[Stored data entries]
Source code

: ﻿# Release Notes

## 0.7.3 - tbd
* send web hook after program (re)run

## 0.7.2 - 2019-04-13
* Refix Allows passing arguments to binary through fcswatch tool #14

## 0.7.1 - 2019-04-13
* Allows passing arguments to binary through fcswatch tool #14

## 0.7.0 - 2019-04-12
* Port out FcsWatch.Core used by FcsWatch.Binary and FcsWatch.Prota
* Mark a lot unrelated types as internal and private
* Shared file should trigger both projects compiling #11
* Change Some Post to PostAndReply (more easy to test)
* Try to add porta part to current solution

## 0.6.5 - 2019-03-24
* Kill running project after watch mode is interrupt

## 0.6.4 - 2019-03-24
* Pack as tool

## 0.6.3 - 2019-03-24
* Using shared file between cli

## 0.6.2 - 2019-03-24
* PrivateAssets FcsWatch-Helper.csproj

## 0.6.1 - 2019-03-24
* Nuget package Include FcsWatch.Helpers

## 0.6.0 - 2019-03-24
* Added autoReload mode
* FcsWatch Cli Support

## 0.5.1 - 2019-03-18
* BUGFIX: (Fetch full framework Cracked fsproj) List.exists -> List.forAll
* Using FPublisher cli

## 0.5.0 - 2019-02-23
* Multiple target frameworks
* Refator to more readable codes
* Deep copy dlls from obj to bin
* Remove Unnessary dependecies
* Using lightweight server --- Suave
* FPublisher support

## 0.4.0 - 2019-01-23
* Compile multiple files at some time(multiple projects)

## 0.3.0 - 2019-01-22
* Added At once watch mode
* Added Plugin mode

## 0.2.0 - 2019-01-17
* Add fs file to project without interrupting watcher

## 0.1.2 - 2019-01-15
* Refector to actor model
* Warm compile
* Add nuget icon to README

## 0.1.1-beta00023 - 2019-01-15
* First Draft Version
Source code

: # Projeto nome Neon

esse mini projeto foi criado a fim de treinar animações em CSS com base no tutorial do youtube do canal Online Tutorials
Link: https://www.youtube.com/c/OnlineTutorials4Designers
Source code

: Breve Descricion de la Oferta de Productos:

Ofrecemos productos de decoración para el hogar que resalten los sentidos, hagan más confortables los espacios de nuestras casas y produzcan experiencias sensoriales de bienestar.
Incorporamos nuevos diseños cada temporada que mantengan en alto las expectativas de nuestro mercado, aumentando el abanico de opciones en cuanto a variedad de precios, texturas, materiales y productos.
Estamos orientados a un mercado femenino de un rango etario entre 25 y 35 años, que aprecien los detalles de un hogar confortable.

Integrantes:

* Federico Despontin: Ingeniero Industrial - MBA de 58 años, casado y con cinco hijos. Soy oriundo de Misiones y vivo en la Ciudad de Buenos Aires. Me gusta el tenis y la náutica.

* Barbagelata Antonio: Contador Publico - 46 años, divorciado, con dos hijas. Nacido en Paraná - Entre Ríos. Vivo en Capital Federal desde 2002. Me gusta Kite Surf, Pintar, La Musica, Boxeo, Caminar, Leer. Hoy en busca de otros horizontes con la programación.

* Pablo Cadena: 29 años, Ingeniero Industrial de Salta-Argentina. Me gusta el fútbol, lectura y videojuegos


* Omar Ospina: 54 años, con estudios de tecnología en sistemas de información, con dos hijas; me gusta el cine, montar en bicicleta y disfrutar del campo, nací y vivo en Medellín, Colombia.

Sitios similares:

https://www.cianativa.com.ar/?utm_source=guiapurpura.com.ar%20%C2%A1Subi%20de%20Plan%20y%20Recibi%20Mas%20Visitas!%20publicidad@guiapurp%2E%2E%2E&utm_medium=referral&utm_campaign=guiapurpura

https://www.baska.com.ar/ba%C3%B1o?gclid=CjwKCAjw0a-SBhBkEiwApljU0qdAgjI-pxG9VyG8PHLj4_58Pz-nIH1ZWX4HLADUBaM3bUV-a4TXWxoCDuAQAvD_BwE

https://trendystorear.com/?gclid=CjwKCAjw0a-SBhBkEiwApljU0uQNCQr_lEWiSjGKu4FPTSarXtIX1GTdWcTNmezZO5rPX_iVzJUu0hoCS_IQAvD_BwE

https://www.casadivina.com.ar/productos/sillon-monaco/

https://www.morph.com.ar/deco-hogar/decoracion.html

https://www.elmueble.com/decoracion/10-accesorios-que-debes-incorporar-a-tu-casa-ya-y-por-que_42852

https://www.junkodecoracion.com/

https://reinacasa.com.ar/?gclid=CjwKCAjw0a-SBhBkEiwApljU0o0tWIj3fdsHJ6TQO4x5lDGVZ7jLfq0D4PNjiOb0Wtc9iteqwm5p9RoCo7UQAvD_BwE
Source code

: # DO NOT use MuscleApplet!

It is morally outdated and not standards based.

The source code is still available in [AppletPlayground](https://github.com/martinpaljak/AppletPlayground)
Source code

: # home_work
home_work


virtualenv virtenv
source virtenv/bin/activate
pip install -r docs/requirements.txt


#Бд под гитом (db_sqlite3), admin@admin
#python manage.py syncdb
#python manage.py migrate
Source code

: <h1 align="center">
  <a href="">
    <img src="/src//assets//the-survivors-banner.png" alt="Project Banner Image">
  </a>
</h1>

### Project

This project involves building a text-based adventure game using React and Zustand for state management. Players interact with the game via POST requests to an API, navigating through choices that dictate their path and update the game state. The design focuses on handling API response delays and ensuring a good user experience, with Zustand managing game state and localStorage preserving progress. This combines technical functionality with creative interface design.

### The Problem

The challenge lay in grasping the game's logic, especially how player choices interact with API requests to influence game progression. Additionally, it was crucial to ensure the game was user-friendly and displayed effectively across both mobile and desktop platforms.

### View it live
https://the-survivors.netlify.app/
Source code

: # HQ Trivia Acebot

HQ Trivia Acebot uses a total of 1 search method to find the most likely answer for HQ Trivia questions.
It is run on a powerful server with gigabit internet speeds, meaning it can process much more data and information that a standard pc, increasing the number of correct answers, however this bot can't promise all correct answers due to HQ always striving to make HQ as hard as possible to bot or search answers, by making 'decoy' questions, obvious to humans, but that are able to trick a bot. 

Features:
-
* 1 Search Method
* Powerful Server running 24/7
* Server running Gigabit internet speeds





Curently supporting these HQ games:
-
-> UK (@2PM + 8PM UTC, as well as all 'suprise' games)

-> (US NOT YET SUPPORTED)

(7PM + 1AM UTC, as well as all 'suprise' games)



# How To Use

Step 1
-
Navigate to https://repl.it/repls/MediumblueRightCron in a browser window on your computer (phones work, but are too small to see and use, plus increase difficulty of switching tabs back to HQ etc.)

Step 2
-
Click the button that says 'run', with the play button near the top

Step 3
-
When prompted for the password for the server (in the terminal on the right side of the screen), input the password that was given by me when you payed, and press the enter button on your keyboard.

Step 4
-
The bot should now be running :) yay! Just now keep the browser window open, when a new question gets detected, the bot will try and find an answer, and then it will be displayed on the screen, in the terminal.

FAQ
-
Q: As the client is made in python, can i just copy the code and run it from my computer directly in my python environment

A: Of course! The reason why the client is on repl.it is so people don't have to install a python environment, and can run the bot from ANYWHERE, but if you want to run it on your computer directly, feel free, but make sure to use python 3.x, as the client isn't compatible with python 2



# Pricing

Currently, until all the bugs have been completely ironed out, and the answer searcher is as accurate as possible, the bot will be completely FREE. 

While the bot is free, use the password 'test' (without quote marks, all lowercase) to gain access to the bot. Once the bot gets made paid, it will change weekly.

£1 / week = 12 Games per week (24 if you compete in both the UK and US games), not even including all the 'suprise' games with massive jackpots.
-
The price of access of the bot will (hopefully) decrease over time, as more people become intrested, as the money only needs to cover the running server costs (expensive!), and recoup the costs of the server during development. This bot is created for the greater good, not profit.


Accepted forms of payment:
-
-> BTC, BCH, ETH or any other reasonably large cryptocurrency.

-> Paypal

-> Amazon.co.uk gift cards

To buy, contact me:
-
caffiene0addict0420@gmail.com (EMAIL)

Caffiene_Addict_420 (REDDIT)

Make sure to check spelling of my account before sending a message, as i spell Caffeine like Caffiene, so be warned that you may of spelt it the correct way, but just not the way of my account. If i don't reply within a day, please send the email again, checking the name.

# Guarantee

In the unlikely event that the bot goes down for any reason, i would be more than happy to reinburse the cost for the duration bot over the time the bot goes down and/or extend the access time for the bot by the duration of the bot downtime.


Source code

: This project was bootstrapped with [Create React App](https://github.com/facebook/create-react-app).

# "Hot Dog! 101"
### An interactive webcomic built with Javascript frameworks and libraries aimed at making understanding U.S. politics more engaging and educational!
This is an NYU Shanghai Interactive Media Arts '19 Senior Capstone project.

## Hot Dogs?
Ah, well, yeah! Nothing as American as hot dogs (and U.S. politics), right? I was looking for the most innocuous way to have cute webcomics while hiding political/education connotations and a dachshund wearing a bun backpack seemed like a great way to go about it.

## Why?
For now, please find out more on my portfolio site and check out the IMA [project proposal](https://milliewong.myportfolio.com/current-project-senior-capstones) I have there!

What you are asked to do =>
Reproduce, word for word and in full, only the lines above that start at the line with "-> BTC, BCH, ETH" and run through the line with "Caffiene_Addict_420 (REDDIT)", both ends included.

Response box =>
-> BTC, BCH, ETH or any other reasonably large cryptocurrency.

-> Paypal

-> Amazon.co.uk gift cards

To buy, contact me:
-
caffiene0addict0420@gmail.com (EMAIL)

Caffiene_Addict_420 (REDDIT)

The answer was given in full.